Insights from the timber rattlesnake (Crotalus horridus) genome for MHC gene architecture and evolution in threatened rattlesnakes.

Conservation of threatened species can benefit from an evaluation of genes in the major histocompatibility complex (MHC), whose loci encode proteins that bind pathogens and are often under strong selection to maintain diversity in immune response to diseases. Despite this gene family's importance to disease resistance, little is known about these genes in reptiles including snakes. To address this issue, we assembled and annotated a highly contiguous genome assembly for the timber rattlesnake (Crotalus horridus), a pit viper which is threatened or endangered in parts of its range, and analyzed this new genome along with three other rattlesnake genomes to characterize snake MHC loci. We identified highly duplicated MHC Class I and Class IIβ genes in all species typified by a genomic architecture of discrete gene clusters localized on chromosome 2. The number of loci varied between species from 14 to 23 for MHC I and from 8 to 32 for MHC IIβ and was greater than previously identified in the few non-genome-based studies of reptile MHC to date.

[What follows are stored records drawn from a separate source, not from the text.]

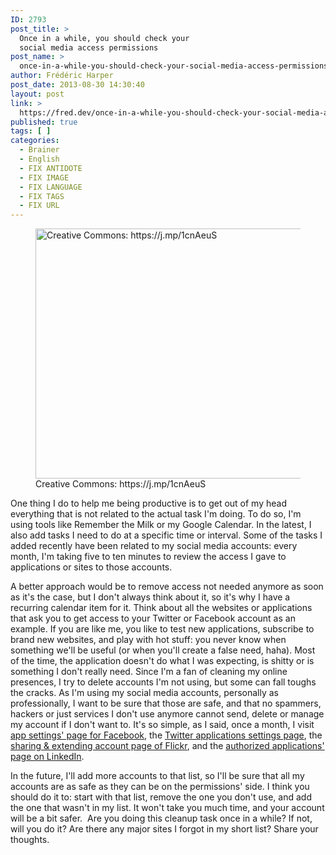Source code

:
 ```yaml
---
ID: 2793
post_title: >
  Once in a while, you should check your
  social media access permissions
post_name: >
  once-in-a-while-you-should-check-your-social-media-access-permissions
author: Frédéric Harper
post_date: 2013-08-30 14:30:40
layout: post
link: >
  https://fred.dev/once-in-a-while-you-should-check-your-social-media-access-permissions/
published: true
tags: [ ]
categories:
  - Brainer
  - English
  - FIX ANTIDOTE
  - FIX IMAGE
  - FIX LANGUAGE
  - FIX TAGS
  - FIX URL
---
```

<figure><a href="http://fred.dev/wp-content/uploads/2013/08/security.jpg"><figcaption><img alt="Creative Commons: https://j.mp/1cnAeuS" src="http://fred.dev/wp-content/uploads/2013/08/security.jpg" width="600" height="400"/></a> Creative Commons: https://j.mp/1cnAeuS</figcaption></figure><p>One thing I do to help me being productive is to get out of my head everything that is not related to the actual task I'm doing. To do so, I'm using tools like Remember the Milk or my Google Calendar. In the latest, I also add tasks I need to do at a specific time or interval. Some of the tasks I added recently have been related to my social media accounts: every month, I'm taking five to ten minutes to review the access I gave to applications or sites to those accounts.</p><p>A better approach would be to remove access not needed anymore as soon as it's the case, but I don't always think about it, so it's why I have a recurring calendar item for it. Think about all the websites or applications that ask you to get access to your Twitter or Facebook account as an example. If you are like me, you like to test new applications, subscribe to brand new websites, and play with hot stuff: you never know when something we'll be useful (or when you'll create a false need, haha). Most of the time, the application doesn't do what I was expecting, is shitty or is something I don't really need. Since I'm a fan of cleaning my online presences, I try to delete accounts I'm not using, but some can fall toughs the cracks. As I'm using my social media accounts, personally as professionally, I want to be sure that those are safe, and that no spammers, hackers or just services I don't use anymore cannot send, delete or manage my account if I don't want to. It's so simple, as I said, once a month, I visit <a href="https://www.facebook.com/settings?tab=applications" target="_blank" rel="noopener noreferrer">app settings' page for Facebook</a>, the <a href="https://twitter.com/settings/applications" target="_blank" rel="noopener noreferrer">Twitter applications settings page</a>, the <a href="https://www.flickr.com/account/sharing/" target="_blank" rel="noopener noreferrer">sharing &amp; extending account page of Flickr</a>, and the <a href="https://www.linkedin.com/secure/settings?userAgree=&amp;goback=.nas_*1_*1_*1" target="_blank" rel="noopener noreferrer">authorized applications' page on LinkedIn</a>.</p><p>In the future, I'll add more accounts to that list, so I'll be sure that all my accounts are as safe as they can be on the permissions' side. I think you should do it to: start with that list, remove the one you don't use, and add the one that wasn't in my list. It won't take you much time, and your account will be a bit safer.  Are you doing this cleanup task once in a while? If not, will you do it? Are there any major sites I forgot in my short list? Share your thoughts.</p> 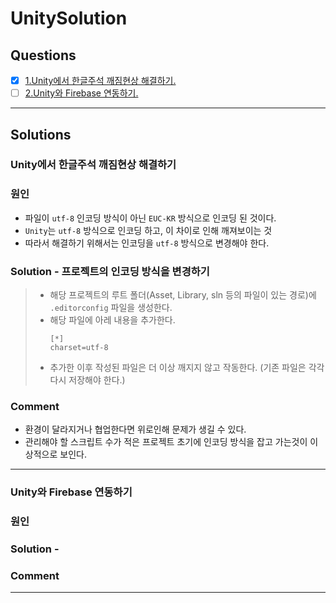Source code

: # UnitySolution
## Questions
- [x] [1.Unity에서 한글주석 깨짐현상 해결하기.](#unity에서-한글주석-깨짐현상-해결하기)
- [ ] [2.Unity와 Firebase 연동하기.](#unity와-firebase-연동하기)
*****
## Solutions
### Unity에서 한글주석 깨짐현상 해결하기
### 원인
- 파일이 ```utf-8``` 인코딩 방식이 아닌 ```EUC-KR``` 방식으로 인코딩 된 것이다.
- ```Unity```는 ```utf-8``` 방식으로 인코딩 하고, 이 차이로 인해 깨져보이는 것
- 따라서 해결하기 위해서는 인코딩을 ```utf-8``` 방식으로 변경해야 한다.
### Solution - 프로젝트의 인코딩 방식을 변경하기
> - 해당 프로젝트의 루트 폴더(Asset, Library, sln 등의 파일이 있는 경로)에 ```.editorconfig``` 파일을 생성한다.
> - 해당 파일에 아레 내용을 추가한다.
>   ```
>   [*]
>   charset=utf-8
>   ```
> - 추가한 이후 작성된 파일은 더 이상 깨지지 않고 작동한다. (기존 파일은 각각 다시 저장해야 한다.)
### Comment
- 환경이 달라지거나 협업한다면 위로인해 문제가 생길 수 있다.
- 관리해야 할 스크립트 수가 적은 프로젝트 초기에 인코딩 방식을 잡고 가는것이 이상적으로 보인다.
*****
### Unity와 Firebase 연동하기
### 원인
### Solution - 
### Comment
*****
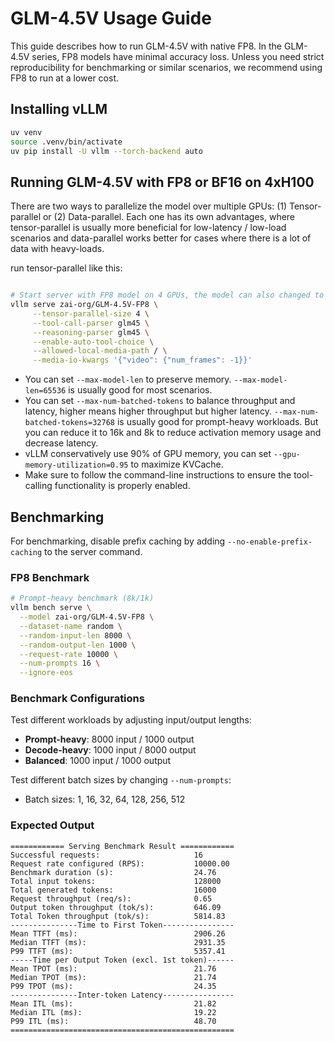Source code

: # GLM-4.5V Usage Guide

This guide describes how to run GLM-4.5V with native FP8.
In the GLM-4.5V series, FP8 models have minimal accuracy loss. 
Unless you need strict reproducibility for benchmarking or similar scenarios, we recommend using FP8 to run at a lower cost.

## Installing vLLM

```bash
uv venv
source .venv/bin/activate
uv pip install -U vllm --torch-backend auto
```

## Running GLM-4.5V with FP8 or BF16 on 4xH100

There are two ways to parallelize the model over multiple GPUs: (1) Tensor-parallel or (2) Data-parallel. Each one has its own advantages, where tensor-parallel is usually more beneficial for low-latency / low-load scenarios and data-parallel works better for cases where there is a lot of data with heavy-loads.

run tensor-parallel like this:

```bash

# Start server with FP8 model on 4 GPUs, the model can also changed to BF16 as zai-org/GLM-4.5V
vllm serve zai-org/GLM-4.5V-FP8 \
     --tensor-parallel-size 4 \
     --tool-call-parser glm45 \
     --reasoning-parser glm45 \
     --enable-auto-tool-choice \
     --allowed-local-media-path / \
     --media-io-kwargs '{"video": {"num_frames": -1}}'
```

* You can set `--max-model-len` to preserve memory. `--max-model-len=65536` is usually good for most scenarios.
* You can set `--max-num-batched-tokens` to balance throughput and latency, higher means higher throughput but higher latency. `--max-num-batched-tokens=32768` is usually good for prompt-heavy workloads. But you can reduce it to 16k and 8k to reduce activation memory usage and decrease latency.
* vLLM conservatively use 90% of GPU memory, you can set `--gpu-memory-utilization=0.95` to maximize KVCache.
* Make sure to follow the command-line instructions to ensure the tool-calling functionality is properly enabled.

## Benchmarking

For benchmarking, disable prefix caching by adding `--no-enable-prefix-caching` to the server command.

### FP8 Benchmark

```bash
# Prompt-heavy benchmark (8k/1k)
vllm bench serve \
  --model zai-org/GLM-4.5V-FP8 \
  --dataset-name random \
  --random-input-len 8000 \
  --random-output-len 1000 \
  --request-rate 10000 \
  --num-prompts 16 \
  --ignore-eos
```

### Benchmark Configurations

Test different workloads by adjusting input/output lengths:
- **Prompt-heavy**: 8000 input / 1000 output
- **Decode-heavy**: 1000 input / 8000 output  
- **Balanced**: 1000 input / 1000 output

Test different batch sizes by changing `--num-prompts`:
- Batch sizes: 1, 16, 32, 64, 128, 256, 512

### Expected Output

```shell
============ Serving Benchmark Result ============
Successful requests:                     16        
Request rate configured (RPS):           10000.00  
Benchmark duration (s):                  24.76     
Total input tokens:                      128000    
Total generated tokens:                  16000     
Request throughput (req/s):              0.65      
Output token throughput (tok/s):         646.09    
Total Token throughput (tok/s):          5814.83   
---------------Time to First Token----------------
Mean TTFT (ms):                          2906.26   
Median TTFT (ms):                        2931.35   
P99 TTFT (ms):                           5357.41   
-----Time per Output Token (excl. 1st token)------
Mean TPOT (ms):                          21.76     
Median TPOT (ms):                        21.74     
P99 TPOT (ms):                           24.35     
---------------Inter-token Latency----------------
Mean ITL (ms):                           21.82     
Median ITL (ms):                         19.22     
P99 ITL (ms):                            48.70     
==================================================
```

We present evidence of the gene family's complex evolutionary history, with extensive duplication and loss concurrent with speciation resulting in incomplete lineage sorting. The differences in gene number between species combined with a dynamic evolutionary history suggest that gene family expansion/contraction via rapid duplication/gene loss may represent an important mechanism for generating genetic diversity in rattlesnake MHC. Our work demonstrates the utility of whole-genome sequences for identifying functional genetic variation in the form of MHC genes relevant for conservation genomic studies in threatened snakes.